Data extracts START

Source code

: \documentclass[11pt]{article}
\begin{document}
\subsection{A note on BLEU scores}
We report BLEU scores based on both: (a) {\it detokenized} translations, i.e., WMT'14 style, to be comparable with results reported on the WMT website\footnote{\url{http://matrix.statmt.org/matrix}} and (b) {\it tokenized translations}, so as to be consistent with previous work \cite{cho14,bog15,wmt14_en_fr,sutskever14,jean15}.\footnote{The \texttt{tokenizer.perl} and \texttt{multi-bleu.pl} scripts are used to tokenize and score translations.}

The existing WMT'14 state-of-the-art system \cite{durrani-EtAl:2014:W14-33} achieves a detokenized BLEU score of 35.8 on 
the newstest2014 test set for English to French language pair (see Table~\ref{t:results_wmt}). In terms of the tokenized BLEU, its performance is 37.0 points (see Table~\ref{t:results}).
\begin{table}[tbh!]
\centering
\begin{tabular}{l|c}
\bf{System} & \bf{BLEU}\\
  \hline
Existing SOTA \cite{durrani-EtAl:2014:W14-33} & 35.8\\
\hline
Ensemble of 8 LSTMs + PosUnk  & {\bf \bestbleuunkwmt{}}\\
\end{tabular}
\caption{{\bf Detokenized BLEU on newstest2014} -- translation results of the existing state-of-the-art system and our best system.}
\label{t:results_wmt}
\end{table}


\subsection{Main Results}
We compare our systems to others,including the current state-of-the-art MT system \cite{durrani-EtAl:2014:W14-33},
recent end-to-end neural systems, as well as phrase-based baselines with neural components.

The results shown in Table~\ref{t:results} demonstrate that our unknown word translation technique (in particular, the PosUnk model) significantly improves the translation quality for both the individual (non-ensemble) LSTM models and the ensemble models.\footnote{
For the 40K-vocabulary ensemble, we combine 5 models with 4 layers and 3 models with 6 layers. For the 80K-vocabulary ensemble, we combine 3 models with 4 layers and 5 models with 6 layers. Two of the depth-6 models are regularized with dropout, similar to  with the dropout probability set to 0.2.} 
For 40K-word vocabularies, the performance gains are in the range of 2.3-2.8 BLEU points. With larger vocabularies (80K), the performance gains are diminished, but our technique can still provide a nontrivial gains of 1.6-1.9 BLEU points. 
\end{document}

Data extracts END

**Required action:**
Gather all lines from the records above in which "begin" appears.

**Response below:**
\begin{document}
\begin{table}[tbh!]
\begin{tabular}{l|c}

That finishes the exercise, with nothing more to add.